What you will do →
Reproduce the listing in full, pictures excluded.

Records provided →
*** Begin section ***

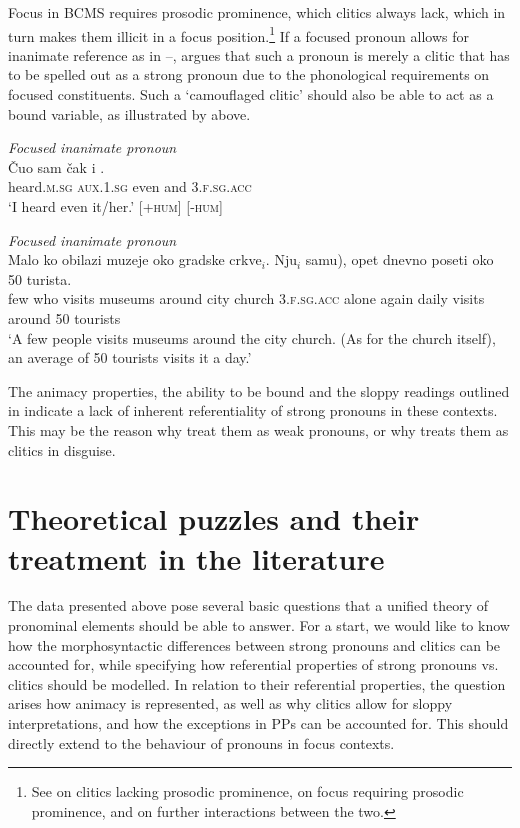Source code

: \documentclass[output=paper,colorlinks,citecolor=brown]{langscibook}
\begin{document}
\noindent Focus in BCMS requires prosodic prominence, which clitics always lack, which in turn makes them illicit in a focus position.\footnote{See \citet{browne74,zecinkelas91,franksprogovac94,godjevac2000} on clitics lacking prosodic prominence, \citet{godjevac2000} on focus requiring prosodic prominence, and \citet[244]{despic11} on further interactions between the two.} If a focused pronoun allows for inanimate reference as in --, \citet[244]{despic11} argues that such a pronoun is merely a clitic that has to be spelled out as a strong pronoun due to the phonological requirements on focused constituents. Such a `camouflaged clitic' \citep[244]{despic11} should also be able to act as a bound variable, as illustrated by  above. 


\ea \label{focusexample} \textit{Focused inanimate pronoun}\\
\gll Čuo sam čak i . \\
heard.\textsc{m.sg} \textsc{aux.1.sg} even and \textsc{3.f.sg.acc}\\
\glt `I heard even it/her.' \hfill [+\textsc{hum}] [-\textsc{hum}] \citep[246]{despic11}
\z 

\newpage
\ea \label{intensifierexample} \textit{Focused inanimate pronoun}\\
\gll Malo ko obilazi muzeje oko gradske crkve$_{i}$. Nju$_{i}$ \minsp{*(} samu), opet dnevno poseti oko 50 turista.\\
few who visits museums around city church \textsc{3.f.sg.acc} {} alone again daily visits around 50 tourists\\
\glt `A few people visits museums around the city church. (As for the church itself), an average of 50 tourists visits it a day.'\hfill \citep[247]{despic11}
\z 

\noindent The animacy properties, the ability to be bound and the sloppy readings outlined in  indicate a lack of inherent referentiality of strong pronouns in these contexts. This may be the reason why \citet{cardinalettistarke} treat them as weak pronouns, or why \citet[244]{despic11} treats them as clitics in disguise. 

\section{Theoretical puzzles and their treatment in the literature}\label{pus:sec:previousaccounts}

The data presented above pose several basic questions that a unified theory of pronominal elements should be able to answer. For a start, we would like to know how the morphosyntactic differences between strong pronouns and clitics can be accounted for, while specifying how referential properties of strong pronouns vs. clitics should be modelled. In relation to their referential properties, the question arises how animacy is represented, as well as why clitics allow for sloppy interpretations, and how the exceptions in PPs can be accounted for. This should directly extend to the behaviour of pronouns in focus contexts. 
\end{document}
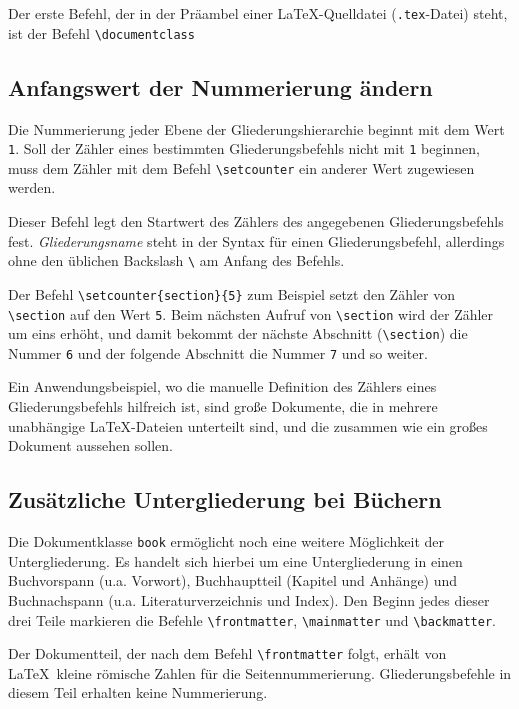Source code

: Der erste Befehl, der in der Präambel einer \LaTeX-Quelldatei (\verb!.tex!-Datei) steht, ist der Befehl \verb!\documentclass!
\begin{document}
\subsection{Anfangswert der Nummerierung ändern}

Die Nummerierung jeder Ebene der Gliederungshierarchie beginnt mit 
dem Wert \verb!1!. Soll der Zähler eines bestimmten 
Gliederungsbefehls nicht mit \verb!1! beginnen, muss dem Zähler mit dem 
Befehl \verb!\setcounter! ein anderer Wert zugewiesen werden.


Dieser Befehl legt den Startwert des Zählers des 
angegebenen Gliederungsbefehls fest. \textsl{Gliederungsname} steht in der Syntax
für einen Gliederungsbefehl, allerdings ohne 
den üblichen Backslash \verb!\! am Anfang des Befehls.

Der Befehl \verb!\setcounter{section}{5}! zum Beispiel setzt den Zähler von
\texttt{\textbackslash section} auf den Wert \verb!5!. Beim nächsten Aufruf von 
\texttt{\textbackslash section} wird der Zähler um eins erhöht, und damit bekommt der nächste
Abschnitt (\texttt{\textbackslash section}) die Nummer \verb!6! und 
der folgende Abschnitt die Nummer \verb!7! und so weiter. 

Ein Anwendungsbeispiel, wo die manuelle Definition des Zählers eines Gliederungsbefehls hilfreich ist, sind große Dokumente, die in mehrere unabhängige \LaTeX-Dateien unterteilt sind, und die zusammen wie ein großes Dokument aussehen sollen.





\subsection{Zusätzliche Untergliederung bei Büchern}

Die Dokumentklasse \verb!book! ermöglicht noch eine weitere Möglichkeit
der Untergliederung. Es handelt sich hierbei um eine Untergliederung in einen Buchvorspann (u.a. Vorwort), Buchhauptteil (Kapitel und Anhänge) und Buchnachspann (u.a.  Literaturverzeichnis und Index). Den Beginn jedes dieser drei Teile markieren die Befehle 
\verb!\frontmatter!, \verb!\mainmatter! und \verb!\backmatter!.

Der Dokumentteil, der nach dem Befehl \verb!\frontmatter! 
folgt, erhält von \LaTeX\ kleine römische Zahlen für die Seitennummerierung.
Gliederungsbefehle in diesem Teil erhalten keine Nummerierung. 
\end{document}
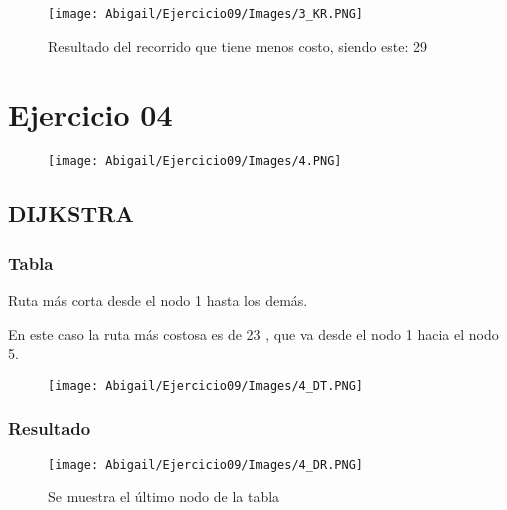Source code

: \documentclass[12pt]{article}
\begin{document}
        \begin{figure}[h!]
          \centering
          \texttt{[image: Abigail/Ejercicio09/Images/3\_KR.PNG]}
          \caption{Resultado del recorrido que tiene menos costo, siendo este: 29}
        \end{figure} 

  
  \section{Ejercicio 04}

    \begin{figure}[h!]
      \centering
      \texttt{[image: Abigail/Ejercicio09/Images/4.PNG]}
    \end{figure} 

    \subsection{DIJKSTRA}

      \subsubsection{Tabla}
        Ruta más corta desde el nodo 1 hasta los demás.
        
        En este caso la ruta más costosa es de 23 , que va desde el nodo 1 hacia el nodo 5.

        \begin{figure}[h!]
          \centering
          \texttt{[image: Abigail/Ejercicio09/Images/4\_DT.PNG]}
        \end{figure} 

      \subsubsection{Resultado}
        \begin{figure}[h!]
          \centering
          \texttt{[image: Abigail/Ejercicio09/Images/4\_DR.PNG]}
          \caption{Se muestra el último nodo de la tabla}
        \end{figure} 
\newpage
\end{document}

*** End section ***

Output →
Source code

: \documentclass[output=paper,colorlinks,citecolor=brown]{langscibook}
\begin{document}
\noindent Focus in BCMS requires prosodic prominence, which clitics always lack, which in turn makes them illicit in a focus position.\footnote{See \citet{browne74,zecinkelas91,franksprogovac94,godjevac2000} on clitics lacking prosodic prominence, \citet{godjevac2000} on focus requiring prosodic prominence, and \citet[244]{despic11} on further interactions between the two.} If a focused pronoun allows for inanimate reference as in --, \citet[244]{despic11} argues that such a pronoun is merely a clitic that has to be spelled out as a strong pronoun due to the phonological requirements on focused constituents. Such a `camouflaged clitic' \citep[244]{despic11} should also be able to act as a bound variable, as illustrated by  above. 


\ea \label{focusexample} \textit{Focused inanimate pronoun}\\
\gll Čuo sam čak i . \\
heard.\textsc{m.sg} \textsc{aux.1.sg} even and \textsc{3.f.sg.acc}\\
\glt `I heard even it/her.' \hfill [+\textsc{hum}] [-\textsc{hum}] \citep[246]{despic11}
\z 

\newpage
\ea \label{intensifierexample} \textit{Focused inanimate pronoun}\\
\gll Malo ko obilazi muzeje oko gradske crkve$_{i}$. Nju$_{i}$ \minsp{*(} samu), opet dnevno poseti oko 50 turista.\\
few who visits museums around city church \textsc{3.f.sg.acc} {} alone again daily visits around 50 tourists\\
\glt `A few people visits museums around the city church. (As for the church itself), an average of 50 tourists visits it a day.'\hfill \citep[247]{despic11}
\z 

\noindent The animacy properties, the ability to be bound and the sloppy readings outlined in  indicate a lack of inherent referentiality of strong pronouns in these contexts. This may be the reason why \citet{cardinalettistarke} treat them as weak pronouns, or why \citet[244]{despic11} treats them as clitics in disguise. 

\section{Theoretical puzzles and their treatment in the literature}\label{pus:sec:previousaccounts}

The data presented above pose several basic questions that a unified theory of pronominal elements should be able to answer. For a start, we would like to know how the morphosyntactic differences between strong pronouns and clitics can be accounted for, while specifying how referential properties of strong pronouns vs. clitics should be modelled. In relation to their referential properties, the question arises how animacy is represented, as well as why clitics allow for sloppy interpretations, and how the exceptions in PPs can be accounted for. This should directly extend to the behaviour of pronouns in focus contexts. 
\end{document}
Source code

: Der erste Befehl, der in der Präambel einer \LaTeX-Quelldatei (\verb!.tex!-Datei) steht, ist der Befehl \verb!\documentclass!
\begin{document}
\subsection{Anfangswert der Nummerierung ändern}

Die Nummerierung jeder Ebene der Gliederungshierarchie beginnt mit 
dem Wert \verb!1!. Soll der Zähler eines bestimmten 
Gliederungsbefehls nicht mit \verb!1! beginnen, muss dem Zähler mit dem 
Befehl \verb!\setcounter! ein anderer Wert zugewiesen werden.


Dieser Befehl legt den Startwert des Zählers des 
angegebenen Gliederungsbefehls fest. \textsl{Gliederungsname} steht in der Syntax
für einen Gliederungsbefehl, allerdings ohne 
den üblichen Backslash \verb!\! am Anfang des Befehls.

Der Befehl \verb!\setcounter{section}{5}! zum Beispiel setzt den Zähler von
\texttt{\textbackslash section} auf den Wert \verb!5!. Beim nächsten Aufruf von 
\texttt{\textbackslash section} wird der Zähler um eins erhöht, und damit bekommt der nächste
Abschnitt (\texttt{\textbackslash section}) die Nummer \verb!6! und 
der folgende Abschnitt die Nummer \verb!7! und so weiter. 

Ein Anwendungsbeispiel, wo die manuelle Definition des Zählers eines Gliederungsbefehls hilfreich ist, sind große Dokumente, die in mehrere unabhängige \LaTeX-Dateien unterteilt sind, und die zusammen wie ein großes Dokument aussehen sollen.





\subsection{Zusätzliche Untergliederung bei Büchern}

Die Dokumentklasse \verb!book! ermöglicht noch eine weitere Möglichkeit
der Untergliederung. Es handelt sich hierbei um eine Untergliederung in einen Buchvorspann (u.a. Vorwort), Buchhauptteil (Kapitel und Anhänge) und Buchnachspann (u.a.  Literaturverzeichnis und Index). Den Beginn jedes dieser drei Teile markieren die Befehle 
\verb!\frontmatter!, \verb!\mainmatter! und \verb!\backmatter!.

Der Dokumentteil, der nach dem Befehl \verb!\frontmatter! 
folgt, erhält von \LaTeX\ kleine römische Zahlen für die Seitennummerierung.
Gliederungsbefehle in diesem Teil erhalten keine Nummerierung. 
\end{document}
Source code

: \documentclass[12pt]{article}
\begin{document}
        \begin{figure}[h!]
          \centering
          \texttt{[image: Abigail/Ejercicio09/Images/3\_KR.PNG]}
          \caption{Resultado del recorrido que tiene menos costo, siendo este: 29}
        \end{figure} 

  
  \section{Ejercicio 04}

    \begin{figure}[h!]
      \centering
      \texttt{[image: Abigail/Ejercicio09/Images/4.PNG]}
    \end{figure} 

    \subsection{DIJKSTRA}

      \subsubsection{Tabla}
        Ruta más corta desde el nodo 1 hasta los demás.
        
        En este caso la ruta más costosa es de 23 , que va desde el nodo 1 hacia el nodo 5.

        \begin{figure}[h!]
          \centering
          \texttt{[image: Abigail/Ejercicio09/Images/4\_DT.PNG]}
        \end{figure} 

      \subsubsection{Resultado}
        \begin{figure}[h!]
          \centering
          \texttt{[image: Abigail/Ejercicio09/Images/4\_DR.PNG]}
          \caption{Se muestra el último nodo de la tabla}
        \end{figure} 
\newpage
\end{document}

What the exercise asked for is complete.